100,000 Americans have sickle cell disease. More than 90 percent are Black.
Sickle cell disease affects approximately 100,000 people in the United States. More than 90 percent are non-Hispanic Black or African American. The condition occurs in about 1 of every 365 Black or African American births (CDC Sickle Cell Disease Data and Statistics). Any claim about US CRISPR sickle-cell access is therefore a claim about US Black patient access.
Julie Kanter, MD, director of the Adult Sickle Cell Clinic at the University of Alabama at Birmingham and co-author of the Gupta 2026 risto-cel paper, has been the most public US SCD clinician on the access-equity question (UAB Hematology). Haydar Frangoul, MD, medical director of the Pediatric Hematology/Oncology and Cellular Therapy program at the Children's Hospital at TriStar Centennial in Nashville and principal investigator on the Casgevy pivotal trial, speaks to the trial-investigator side.
How to check which CRISPR SCD trials are enrolling and who to ask about access
Search ClinicalTrials.gov with the filter "condition: Sickle Cell Disease, intervention: CRISPR, status: recruiting" to see the active US trials in real time.

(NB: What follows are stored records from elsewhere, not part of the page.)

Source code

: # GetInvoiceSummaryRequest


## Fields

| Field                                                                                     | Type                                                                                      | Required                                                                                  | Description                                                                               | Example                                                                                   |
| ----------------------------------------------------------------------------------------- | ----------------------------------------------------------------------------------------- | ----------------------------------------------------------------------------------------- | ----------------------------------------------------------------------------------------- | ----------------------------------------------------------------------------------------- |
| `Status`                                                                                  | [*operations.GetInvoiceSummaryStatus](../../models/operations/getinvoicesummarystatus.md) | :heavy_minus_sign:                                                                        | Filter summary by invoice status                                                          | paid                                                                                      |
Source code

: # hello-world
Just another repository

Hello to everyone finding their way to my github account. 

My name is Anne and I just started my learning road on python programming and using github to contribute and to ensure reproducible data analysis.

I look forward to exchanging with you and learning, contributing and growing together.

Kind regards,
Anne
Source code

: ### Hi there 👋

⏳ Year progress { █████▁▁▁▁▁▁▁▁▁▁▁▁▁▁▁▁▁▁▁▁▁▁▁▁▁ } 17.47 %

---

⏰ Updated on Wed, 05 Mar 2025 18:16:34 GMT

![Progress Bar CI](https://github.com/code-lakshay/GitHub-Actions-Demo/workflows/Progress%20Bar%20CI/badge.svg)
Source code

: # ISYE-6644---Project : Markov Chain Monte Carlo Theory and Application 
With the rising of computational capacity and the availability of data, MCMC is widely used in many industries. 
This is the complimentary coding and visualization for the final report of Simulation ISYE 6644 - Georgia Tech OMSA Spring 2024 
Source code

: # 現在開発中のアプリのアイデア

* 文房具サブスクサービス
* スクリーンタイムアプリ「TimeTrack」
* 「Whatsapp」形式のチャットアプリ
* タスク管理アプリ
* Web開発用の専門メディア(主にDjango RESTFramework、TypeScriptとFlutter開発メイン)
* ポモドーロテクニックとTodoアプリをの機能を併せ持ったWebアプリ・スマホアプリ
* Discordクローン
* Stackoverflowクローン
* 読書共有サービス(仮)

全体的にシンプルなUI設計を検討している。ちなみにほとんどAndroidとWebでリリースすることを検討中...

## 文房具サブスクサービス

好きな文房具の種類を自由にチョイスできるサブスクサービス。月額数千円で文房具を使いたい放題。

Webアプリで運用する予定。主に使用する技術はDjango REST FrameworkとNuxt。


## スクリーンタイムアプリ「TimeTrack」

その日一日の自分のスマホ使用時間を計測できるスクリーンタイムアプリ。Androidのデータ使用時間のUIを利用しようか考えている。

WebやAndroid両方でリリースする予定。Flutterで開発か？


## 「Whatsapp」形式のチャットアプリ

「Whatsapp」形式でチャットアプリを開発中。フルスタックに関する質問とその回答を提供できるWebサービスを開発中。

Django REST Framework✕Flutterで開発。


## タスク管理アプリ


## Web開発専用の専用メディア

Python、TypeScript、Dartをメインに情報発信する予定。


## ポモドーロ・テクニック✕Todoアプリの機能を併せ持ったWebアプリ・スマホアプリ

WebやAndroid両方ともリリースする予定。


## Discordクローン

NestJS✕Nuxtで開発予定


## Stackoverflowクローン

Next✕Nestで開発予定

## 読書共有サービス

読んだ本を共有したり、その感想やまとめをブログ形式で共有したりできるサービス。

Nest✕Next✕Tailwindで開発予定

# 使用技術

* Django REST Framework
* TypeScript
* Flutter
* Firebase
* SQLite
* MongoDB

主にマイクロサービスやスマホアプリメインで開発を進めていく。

That search is the only authoritative source for which trials are currently enrolling.
Two advocacy organizations run patient-side support. Sick Cells runs federal and state public-policy advocacy for the sickle cell community and publishes enrollment and insurance-navigation resources. The Sickle Cell Reproductive Health Education Directive publishes education and screening resources for patients, families, and prospective parents. Ask your treating hematologist about authorized-treatment-center referrals if you have severe sickle cell disease that has not responded to hydroxyurea and transfusion therapy; the named treatment centers are where any of the current ex-vivo therapies can be delivered.